■ **Exercise objective**
A single number is required: how many lines in the data below contain "jsdelivr".

[Start of section]

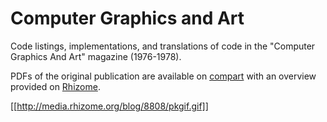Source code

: # Computer Graphics and Art

Code listings, implementations, and translations of code in the "Computer Graphics And Art" magazine (1976-1978).

PDFs of the original publication are available on [compart](dada.compart-bremen.de/search_all/Computer%20Graphics%20and%20Art) with an overview provided on [Rhizome](http://rhizome.org/editorial/2012/sep/25/prosthetic-knowledge-picks-computer-graphics-art-1/).

[[http://media.rhizome.org/blog/8808/pkgif.gif]]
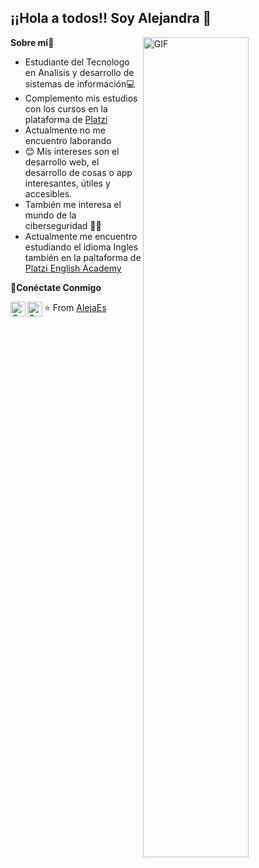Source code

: <h2>¡¡Hola a todos!! Soy Alejandra 👋</h2>
    <img align="right" alt="GIF" src="https://res.cloudinary.com/practicaldev/image/fetch/s--2bZIjPGC--/c_limit%2Cf_auto%2Cfl_progressive%2Cq_66%2Cw_880/https://dev-to-uploads.s3.amazonaws.com/i/d4tvukbt5mra37cvwklk.gif" width="58%" />

**Sobre mí**👩

- Estudiante del Tecnologo en Analisis y desarrollo de sistemas de información💻
- Complemento mis estudios con los cursos en la plataforma de [Platzi](https://platzi.com "Platzi")
- Actualmente no me encuentro laborando
- 😊 Mis intereses son el desarrollo web, el desarrollo de cosas o app interesantes, útiles y accesibles.
- También me interesa el mundo de la ciberseguridad 👩‍💻
- Actualmente me encuentro estudiando el idioma Ingles también en la paltaforma de [Platzi English Academy](https://platzi.com/idioma-ingles/ "Platzi English Academy")

🚀**Conéctate Conmigo**

<a href="https://www.linkedin.com/in/alejandra-espinosa-jim%C3%A9nez-871b2255/">
  <img align="left" alt="Omar_BM" width="24px" src="https://cdn.jsdelivr.net/npm/simple-icons@v3/icons/linkedin.svg" />
</a>
<a href="https://www.instagram.com/maleja880629/">
  <img align="left" alt="Omar_BM" width="24px" src="https://cdn.jsdelivr.net/npm/simple-icons@v3/icons/instagram.svg" />
</a>

⭐️ From [AlejaEs](https://github.com/AlejaEs)


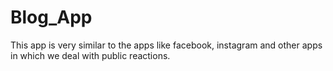 # Blog_App
This app is very similar to the apps like facebook, instagram and other apps in which we deal with public reactions.

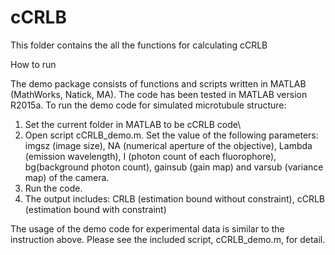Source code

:# cCRLB
This folder contains the all the functions for calculating cCRLB

How to run

The demo package consists of functions and scripts written in MATLAB (MathWorks, Natick, MA). The code has been tested in MATLAB version R2015a. 
To run the demo code for simulated microtubule structure:

1. Set the current folder in MATLAB to be cCRLB code\
2. Open script cCRLB_demo.m. Set the value of the following parameters: imgsz (image size), NA (numerical aperture of the objective), Lambda (emission wavelength), I (photon count of each fluorophore), bg(background photon count), gainsub (gain map) and varsub (variance map) of the camera.
3. Run the code.
4. The output includes: CRLB (estimation bound without constraint), cCRLB (estimation bound with constraint)

The usage of the demo code for experimental data is similar to the instruction above. Please see the included script, cCRLB_demo.m, for detail.
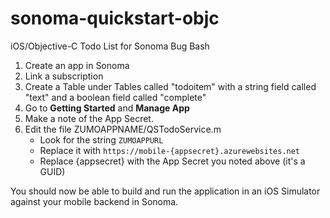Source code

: # sonoma-quickstart-objc

iOS/Objective-C Todo List for Sonoma Bug Bash

1. Create an app in Sonoma
2. Link a subscription
3. Create a Table under Tables called "todoitem" with a string field called "text" and a boolean field called "complete"
4. Go to **Getting Started** and **Manage App**
5. Make a note of the App Secret.
6. Edit the file ZUMOAPPNAME/QSTodoService.m
    * Look for the string `ZUMOAPPURL`
    * Replace it with `https://mobile-{appsecret}.azurewebsites.net`
    * Replace {appsecret} with the App Secret you noted above (it's a GUID)


You should now be able to build and run the application in an iOS Simulator against your mobile backend in Sonoma.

[End of section]

■ **Solution**
2